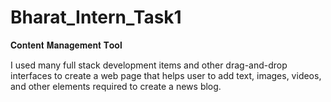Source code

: # Bharat_Intern_Task1
𝐂𝐨𝐧𝐭𝐞𝐧𝐭 𝐌𝐚𝐧𝐚𝐠𝐞𝐦𝐞𝐧𝐭 𝐓𝐨𝐨𝐥 

I used many full stack development items and other drag-and-drop interfaces to create a web page that helps user to add text, images, videos, and other elements required to create a news blog.
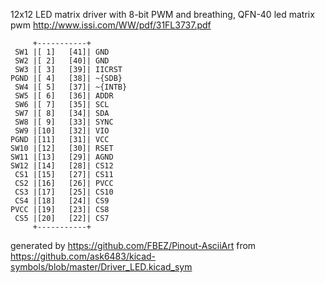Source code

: 12x12 LED matrix driver with 8-bit PWM and breathing, QFN-40
led matrix pwm
http://www.issi.com/WW/pdf/31FL3737.pdf


	     +-----------+
	 SW1 |[ 1]   [41]| GND
	 SW2 |[ 2]   [40]| GND
	 SW3 |[ 3]   [39]| IICRST
	PGND |[ 4]   [38]| ~{SDB}
	 SW4 |[ 5]   [37]| ~{INTB}
	 SW5 |[ 6]   [36]| ADDR
	 SW6 |[ 7]   [35]| SCL
	 SW7 |[ 8]   [34]| SDA
	 SW8 |[ 9]   [33]| SYNC
	 SW9 |[10]   [32]| VIO
	PGND |[11]   [31]| VCC
	SW10 |[12]   [30]| RSET
	SW11 |[13]   [29]| AGND
	SW12 |[14]   [28]| CS12
	 CS1 |[15]   [27]| CS11
	 CS2 |[16]   [26]| PVCC
	 CS3 |[17]   [25]| CS10
	 CS4 |[18]   [24]| CS9
	PVCC |[19]   [23]| CS8
	 CS5 |[20]   [22]| CS7
	     +-----------+


generated by https://github.com/FBEZ/Pinout-AsciiArt from https://github.com/ask6483/kicad-symbols/blob/master/Driver_LED.kicad_sym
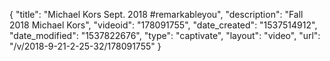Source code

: {
    "title": "Michael Kors Sept. 2018 #remarkableyou",
    "description": "Fall 2018 Michael Kors",
    "videoid": "178091755",
    "date_created": "1537514912",
    "date_modified": "1537822676",
    "type": "captivate",
    "layout": "video",
    "url": "\/v\/2018-9-21-2-25-32\/178091755"
}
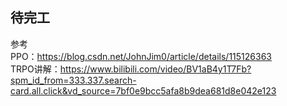 ## 待完工    
参考  
PPO：https://blog.csdn.net/JohnJim0/article/details/115126363  
TRPO讲解：https://www.bilibili.com/video/BV1aB4y1T7Fb?spm_id_from=333.337.search-card.all.click&vd_source=7bf0e9bcc5afa8b9dea681d8e042e123
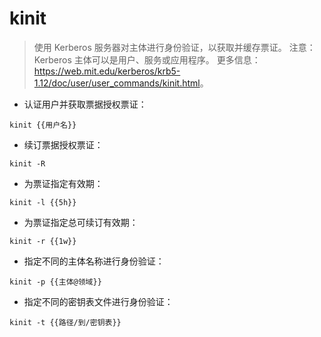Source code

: # kinit

> 使用 Kerberos 服务器对主体进行身份验证，以获取并缓存票证。
> 注意：Kerberos 主体可以是用户、服务或应用程序。
> 更多信息：<https://web.mit.edu/kerberos/krb5-1.12/doc/user/user_commands/kinit.html>。

- 认证用户并获取票据授权票证：

`kinit {{用户名}}`

- 续订票据授权票证：

`kinit -R`

- 为票证指定有效期：

`kinit -l {{5h}}`

- 为票证指定总可续订有效期：

`kinit -r {{1w}}`

- 指定不同的主体名称进行身份验证：

`kinit -p {{主体@领域}}`

- 指定不同的密钥表文件进行身份验证：

`kinit -t {{路径/到/密钥表}}`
________________________________________
→ **Exercise aim**
All of the lines above should be retyped precisely, apart from the pictures.

→ **Result of this exercise**
Source code

: # Bharat_Intern_Task1
𝐂𝐨𝐧𝐭𝐞𝐧𝐭 𝐌𝐚𝐧𝐚𝐠𝐞𝐦𝐞𝐧𝐭 𝐓𝐨𝐨𝐥 

I used many full stack development items and other drag-and-drop interfaces to create a web page that helps user to add text, images, videos, and other elements required to create a news blog.
Source code

: 12x12 LED matrix driver with 8-bit PWM and breathing, QFN-40
led matrix pwm
http://www.issi.com/WW/pdf/31FL3737.pdf


	     +-----------+
	 SW1 |[ 1]   [41]| GND
	 SW2 |[ 2]   [40]| GND
	 SW3 |[ 3]   [39]| IICRST
	PGND |[ 4]   [38]| ~{SDB}
	 SW4 |[ 5]   [37]| ~{INTB}
	 SW5 |[ 6]   [36]| ADDR
	 SW6 |[ 7]   [35]| SCL
	 SW7 |[ 8]   [34]| SDA
	 SW8 |[ 9]   [33]| SYNC
	 SW9 |[10]   [32]| VIO
	PGND |[11]   [31]| VCC
	SW10 |[12]   [30]| RSET
	SW11 |[13]   [29]| AGND
	SW12 |[14]   [28]| CS12
	 CS1 |[15]   [27]| CS11
	 CS2 |[16]   [26]| PVCC
	 CS3 |[17]   [25]| CS10
	 CS4 |[18]   [24]| CS9
	PVCC |[19]   [23]| CS8
	 CS5 |[20]   [22]| CS7
	     +-----------+


generated by https://github.com/FBEZ/Pinout-AsciiArt from https://github.com/ask6483/kicad-symbols/blob/master/Driver_LED.kicad_sym
Source code

: {
    "title": "Michael Kors Sept. 2018 #remarkableyou",
    "description": "Fall 2018 Michael Kors",
    "videoid": "178091755",
    "date_created": "1537514912",
    "date_modified": "1537822676",
    "type": "captivate",
    "layout": "video",
    "url": "\/v\/2018-9-21-2-25-32\/178091755"
}
 ## 待完工    
参考  
PPO：https://blog.csdn.net/JohnJim0/article/details/115126363  
TRPO讲解：https://www.bilibili.com/video/BV1aB4y1T7Fb?spm_id_from=333.337.search-card.all.click&vd_source=7bf0e9bcc5afa8b9dea681d8e042e123
Source code

: # kinit

> 使用 Kerberos 服务器对主体进行身份验证，以获取并缓存票证。
> 注意：Kerberos 主体可以是用户、服务或应用程序。
> 更多信息：<https://web.mit.edu/kerberos/krb5-1.12/doc/user/user_commands/kinit.html>。

- 认证用户并获取票据授权票证：

`kinit {{用户名}}`

- 续订票据授权票证：

`kinit -R`

- 为票证指定有效期：

`kinit -l {{5h}}`

- 为票证指定总可续订有效期：

`kinit -r {{1w}}`

- 指定不同的主体名称进行身份验证：

`kinit -p {{主体@领域}}`

- 指定不同的密钥表文件进行身份验证：

`kinit -t {{路径/到/密钥表}}`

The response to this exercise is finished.